§ Exercise: Below are lines of data; restate word for word those running from the line containing "Lifecycle Services (LCS).</span></span>" to the line containing "a new add-in**.</span></span>", inclusive, and no others.

§ The data:
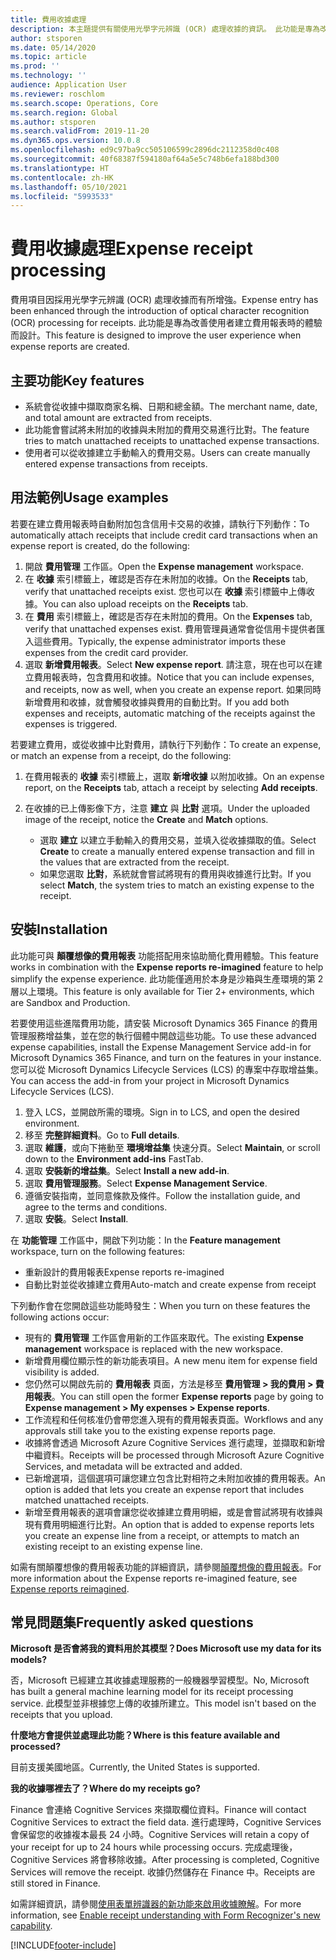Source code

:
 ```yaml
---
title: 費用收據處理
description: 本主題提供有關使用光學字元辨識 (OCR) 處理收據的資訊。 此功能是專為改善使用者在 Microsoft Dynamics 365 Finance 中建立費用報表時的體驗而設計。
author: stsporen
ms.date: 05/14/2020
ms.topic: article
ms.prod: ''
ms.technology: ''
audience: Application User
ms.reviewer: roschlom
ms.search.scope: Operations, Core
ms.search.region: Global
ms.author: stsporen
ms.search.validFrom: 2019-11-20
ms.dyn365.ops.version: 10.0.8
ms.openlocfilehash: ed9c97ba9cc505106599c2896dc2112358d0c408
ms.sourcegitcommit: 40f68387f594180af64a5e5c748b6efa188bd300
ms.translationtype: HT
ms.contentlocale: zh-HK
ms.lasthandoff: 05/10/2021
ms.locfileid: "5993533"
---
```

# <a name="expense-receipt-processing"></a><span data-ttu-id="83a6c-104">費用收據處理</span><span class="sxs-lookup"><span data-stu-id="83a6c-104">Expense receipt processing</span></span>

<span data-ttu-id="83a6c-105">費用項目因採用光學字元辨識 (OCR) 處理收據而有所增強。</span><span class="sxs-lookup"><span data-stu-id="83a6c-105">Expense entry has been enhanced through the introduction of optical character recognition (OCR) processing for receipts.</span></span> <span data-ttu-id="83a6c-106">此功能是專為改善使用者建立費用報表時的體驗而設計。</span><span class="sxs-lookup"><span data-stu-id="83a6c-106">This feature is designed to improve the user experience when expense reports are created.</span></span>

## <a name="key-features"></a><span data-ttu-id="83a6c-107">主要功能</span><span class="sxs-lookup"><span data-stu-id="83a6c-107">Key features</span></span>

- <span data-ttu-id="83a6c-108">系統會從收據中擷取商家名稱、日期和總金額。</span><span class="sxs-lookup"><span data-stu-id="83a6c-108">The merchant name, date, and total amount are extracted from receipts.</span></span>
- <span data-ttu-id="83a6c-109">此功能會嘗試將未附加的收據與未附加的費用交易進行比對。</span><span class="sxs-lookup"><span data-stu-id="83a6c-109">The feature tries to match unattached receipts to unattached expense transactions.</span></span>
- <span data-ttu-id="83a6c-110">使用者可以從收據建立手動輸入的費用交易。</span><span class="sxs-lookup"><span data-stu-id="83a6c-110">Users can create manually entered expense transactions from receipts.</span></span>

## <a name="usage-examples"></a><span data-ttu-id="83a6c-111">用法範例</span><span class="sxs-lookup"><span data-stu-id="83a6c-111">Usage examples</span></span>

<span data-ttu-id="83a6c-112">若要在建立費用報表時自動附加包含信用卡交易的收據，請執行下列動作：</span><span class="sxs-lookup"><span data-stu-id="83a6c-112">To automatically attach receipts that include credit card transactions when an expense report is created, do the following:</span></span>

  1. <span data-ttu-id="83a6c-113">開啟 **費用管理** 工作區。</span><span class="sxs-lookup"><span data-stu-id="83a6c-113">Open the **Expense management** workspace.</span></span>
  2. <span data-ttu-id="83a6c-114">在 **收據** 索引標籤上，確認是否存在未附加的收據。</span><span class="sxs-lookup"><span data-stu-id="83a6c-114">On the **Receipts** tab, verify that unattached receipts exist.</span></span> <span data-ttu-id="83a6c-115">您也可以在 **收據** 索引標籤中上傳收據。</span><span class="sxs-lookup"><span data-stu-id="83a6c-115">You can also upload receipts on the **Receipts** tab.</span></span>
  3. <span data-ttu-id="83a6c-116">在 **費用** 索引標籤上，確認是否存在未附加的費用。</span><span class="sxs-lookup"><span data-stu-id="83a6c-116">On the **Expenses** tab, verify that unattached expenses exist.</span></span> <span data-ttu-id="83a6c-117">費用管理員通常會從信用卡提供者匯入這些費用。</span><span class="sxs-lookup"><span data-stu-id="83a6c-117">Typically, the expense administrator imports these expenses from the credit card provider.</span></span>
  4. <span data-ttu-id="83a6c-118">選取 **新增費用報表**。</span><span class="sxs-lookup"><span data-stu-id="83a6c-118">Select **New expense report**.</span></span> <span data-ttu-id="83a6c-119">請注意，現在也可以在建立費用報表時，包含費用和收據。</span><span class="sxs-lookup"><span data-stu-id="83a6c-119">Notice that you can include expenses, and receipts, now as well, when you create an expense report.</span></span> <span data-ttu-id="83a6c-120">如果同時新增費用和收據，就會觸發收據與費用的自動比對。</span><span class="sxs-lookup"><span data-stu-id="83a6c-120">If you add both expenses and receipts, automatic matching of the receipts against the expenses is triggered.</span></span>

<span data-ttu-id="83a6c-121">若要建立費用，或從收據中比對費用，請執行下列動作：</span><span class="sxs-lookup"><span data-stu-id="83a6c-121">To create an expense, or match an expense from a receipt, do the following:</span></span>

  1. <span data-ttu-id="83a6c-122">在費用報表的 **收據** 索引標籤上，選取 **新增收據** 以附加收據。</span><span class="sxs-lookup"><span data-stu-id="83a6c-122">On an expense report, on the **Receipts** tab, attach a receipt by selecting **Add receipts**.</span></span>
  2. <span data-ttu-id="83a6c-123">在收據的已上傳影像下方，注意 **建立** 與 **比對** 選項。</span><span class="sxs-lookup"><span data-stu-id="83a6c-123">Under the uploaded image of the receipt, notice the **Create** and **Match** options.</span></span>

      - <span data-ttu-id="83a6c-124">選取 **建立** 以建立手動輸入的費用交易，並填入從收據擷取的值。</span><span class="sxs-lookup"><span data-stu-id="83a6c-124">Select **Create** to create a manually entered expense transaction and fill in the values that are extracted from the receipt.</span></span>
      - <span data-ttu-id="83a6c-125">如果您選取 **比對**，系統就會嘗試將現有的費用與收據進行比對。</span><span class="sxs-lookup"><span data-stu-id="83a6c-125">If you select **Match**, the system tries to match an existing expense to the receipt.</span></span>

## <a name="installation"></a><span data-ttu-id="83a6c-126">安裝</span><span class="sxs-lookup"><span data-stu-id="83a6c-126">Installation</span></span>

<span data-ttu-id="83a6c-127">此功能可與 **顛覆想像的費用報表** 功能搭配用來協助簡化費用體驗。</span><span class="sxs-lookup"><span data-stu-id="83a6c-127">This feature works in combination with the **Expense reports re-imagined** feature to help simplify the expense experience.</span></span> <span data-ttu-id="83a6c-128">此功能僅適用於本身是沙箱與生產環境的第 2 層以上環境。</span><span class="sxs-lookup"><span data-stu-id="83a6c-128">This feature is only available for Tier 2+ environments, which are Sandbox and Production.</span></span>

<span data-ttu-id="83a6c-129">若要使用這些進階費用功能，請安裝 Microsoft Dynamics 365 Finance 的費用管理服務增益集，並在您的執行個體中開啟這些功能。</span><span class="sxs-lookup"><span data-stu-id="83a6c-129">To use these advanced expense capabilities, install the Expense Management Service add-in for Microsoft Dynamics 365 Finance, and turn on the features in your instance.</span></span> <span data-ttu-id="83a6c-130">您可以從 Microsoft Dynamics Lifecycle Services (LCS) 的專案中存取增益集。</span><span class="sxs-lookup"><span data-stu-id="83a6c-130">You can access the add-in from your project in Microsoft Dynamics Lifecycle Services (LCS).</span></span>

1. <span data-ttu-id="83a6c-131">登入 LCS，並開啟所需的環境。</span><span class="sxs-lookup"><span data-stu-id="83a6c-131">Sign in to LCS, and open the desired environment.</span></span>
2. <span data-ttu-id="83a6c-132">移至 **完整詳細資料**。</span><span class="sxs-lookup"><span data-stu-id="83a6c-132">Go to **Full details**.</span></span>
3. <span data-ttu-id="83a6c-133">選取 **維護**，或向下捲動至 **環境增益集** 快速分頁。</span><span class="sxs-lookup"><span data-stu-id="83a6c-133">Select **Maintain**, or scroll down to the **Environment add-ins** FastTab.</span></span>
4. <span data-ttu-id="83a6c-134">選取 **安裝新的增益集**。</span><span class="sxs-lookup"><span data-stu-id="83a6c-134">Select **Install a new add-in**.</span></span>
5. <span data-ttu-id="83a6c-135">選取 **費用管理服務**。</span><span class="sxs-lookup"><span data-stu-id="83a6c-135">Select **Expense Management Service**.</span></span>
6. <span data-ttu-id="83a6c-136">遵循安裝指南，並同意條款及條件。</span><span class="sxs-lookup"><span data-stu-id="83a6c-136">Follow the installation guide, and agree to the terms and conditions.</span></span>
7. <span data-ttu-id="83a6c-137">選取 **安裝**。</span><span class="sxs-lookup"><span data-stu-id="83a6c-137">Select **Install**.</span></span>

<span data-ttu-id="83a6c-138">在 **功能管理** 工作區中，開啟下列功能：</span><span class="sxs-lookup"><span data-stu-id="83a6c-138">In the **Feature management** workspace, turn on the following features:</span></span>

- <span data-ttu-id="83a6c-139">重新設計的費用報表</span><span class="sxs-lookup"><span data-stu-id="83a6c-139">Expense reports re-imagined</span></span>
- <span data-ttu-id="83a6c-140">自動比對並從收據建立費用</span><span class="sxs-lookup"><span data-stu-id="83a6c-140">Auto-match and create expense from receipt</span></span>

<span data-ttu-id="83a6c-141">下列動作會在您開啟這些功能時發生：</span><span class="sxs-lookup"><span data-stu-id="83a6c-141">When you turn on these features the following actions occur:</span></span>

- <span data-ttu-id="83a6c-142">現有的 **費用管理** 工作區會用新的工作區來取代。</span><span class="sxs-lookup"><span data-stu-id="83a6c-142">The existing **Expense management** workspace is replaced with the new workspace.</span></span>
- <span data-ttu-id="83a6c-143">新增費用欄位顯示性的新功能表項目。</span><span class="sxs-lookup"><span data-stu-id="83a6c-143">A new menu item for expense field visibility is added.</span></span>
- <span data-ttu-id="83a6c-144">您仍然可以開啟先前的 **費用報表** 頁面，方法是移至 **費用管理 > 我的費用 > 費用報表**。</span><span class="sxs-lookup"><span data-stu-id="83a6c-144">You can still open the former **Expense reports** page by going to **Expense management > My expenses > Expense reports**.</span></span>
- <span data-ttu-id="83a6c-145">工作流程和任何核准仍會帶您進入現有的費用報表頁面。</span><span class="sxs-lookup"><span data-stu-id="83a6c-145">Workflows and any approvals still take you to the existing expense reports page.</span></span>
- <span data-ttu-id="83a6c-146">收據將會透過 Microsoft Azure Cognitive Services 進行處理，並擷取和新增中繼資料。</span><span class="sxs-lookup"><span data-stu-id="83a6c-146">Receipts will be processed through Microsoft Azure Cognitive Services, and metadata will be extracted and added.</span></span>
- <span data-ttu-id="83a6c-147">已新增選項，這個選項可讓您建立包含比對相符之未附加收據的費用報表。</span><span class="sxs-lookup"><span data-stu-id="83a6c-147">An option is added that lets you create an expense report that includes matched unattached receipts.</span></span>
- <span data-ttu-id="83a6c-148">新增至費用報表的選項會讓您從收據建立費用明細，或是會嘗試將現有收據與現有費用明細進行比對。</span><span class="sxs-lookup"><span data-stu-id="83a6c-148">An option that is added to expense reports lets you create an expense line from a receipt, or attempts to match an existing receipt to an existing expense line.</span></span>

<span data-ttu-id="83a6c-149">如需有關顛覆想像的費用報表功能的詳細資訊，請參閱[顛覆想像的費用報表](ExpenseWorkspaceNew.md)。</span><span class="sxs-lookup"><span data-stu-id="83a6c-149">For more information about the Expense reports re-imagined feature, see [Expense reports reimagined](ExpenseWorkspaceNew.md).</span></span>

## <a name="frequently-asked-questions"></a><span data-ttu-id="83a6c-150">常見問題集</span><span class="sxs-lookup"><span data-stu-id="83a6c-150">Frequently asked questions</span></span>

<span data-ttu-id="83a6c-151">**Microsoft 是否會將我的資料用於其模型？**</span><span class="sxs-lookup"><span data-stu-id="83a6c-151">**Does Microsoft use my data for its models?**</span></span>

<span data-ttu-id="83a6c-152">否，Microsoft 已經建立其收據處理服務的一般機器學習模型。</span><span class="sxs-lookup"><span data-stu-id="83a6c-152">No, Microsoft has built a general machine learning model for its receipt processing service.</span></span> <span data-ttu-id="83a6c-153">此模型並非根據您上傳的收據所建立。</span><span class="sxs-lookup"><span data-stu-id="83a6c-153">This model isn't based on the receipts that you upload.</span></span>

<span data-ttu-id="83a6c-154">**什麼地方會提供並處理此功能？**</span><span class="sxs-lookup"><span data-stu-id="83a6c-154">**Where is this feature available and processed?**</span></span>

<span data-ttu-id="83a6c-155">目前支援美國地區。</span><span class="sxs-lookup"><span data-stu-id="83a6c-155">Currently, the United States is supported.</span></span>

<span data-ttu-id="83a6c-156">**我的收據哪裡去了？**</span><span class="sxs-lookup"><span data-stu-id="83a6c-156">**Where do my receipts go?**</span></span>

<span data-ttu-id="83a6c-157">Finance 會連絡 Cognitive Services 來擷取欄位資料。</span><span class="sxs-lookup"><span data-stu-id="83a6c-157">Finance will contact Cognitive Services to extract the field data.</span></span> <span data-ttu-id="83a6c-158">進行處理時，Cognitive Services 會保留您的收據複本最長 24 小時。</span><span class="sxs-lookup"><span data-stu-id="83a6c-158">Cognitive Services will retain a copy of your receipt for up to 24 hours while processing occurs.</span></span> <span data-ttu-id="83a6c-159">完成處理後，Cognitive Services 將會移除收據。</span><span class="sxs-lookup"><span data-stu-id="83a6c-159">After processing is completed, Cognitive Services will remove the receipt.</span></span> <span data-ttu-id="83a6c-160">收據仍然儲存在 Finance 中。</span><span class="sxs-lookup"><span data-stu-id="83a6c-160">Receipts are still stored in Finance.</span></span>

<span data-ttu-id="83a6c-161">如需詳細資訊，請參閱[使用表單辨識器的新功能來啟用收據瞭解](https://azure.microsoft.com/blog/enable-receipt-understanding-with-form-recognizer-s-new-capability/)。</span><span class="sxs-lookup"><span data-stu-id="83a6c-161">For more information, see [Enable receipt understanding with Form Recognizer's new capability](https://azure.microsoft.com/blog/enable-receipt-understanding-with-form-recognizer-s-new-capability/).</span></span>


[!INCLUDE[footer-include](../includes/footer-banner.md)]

§ Reply:
<span data-ttu-id="83a6c-129">若要使用這些進階費用功能，請安裝 Microsoft Dynamics 365 Finance 的費用管理服務增益集，並在您的執行個體中開啟這些功能。</span><span class="sxs-lookup"><span data-stu-id="83a6c-129">To use these advanced expense capabilities, install the Expense Management Service add-in for Microsoft Dynamics 365 Finance, and turn on the features in your instance.</span></span> <span data-ttu-id="83a6c-130">您可以從 Microsoft Dynamics Lifecycle Services (LCS) 的專案中存取增益集。</span><span class="sxs-lookup"><span data-stu-id="83a6c-130">You can access the add-in from your project in Microsoft Dynamics Lifecycle Services (LCS).</span></span>

1. <span data-ttu-id="83a6c-131">登入 LCS，並開啟所需的環境。</span><span class="sxs-lookup"><span data-stu-id="83a6c-131">Sign in to LCS, and open the desired environment.</span></span>
2. <span data-ttu-id="83a6c-132">移至 **完整詳細資料**。</span><span class="sxs-lookup"><span data-stu-id="83a6c-132">Go to **Full details**.</span></span>
3. <span data-ttu-id="83a6c-133">選取 **維護**，或向下捲動至 **環境增益集** 快速分頁。</span><span class="sxs-lookup"><span data-stu-id="83a6c-133">Select **Maintain**, or scroll down to the **Environment add-ins** FastTab.</span></span>
4. <span data-ttu-id="83a6c-134">選取 **安裝新的增益集**。</span><span class="sxs-lookup"><span data-stu-id="83a6c-134">Select **Install a new add-in**.</span></span>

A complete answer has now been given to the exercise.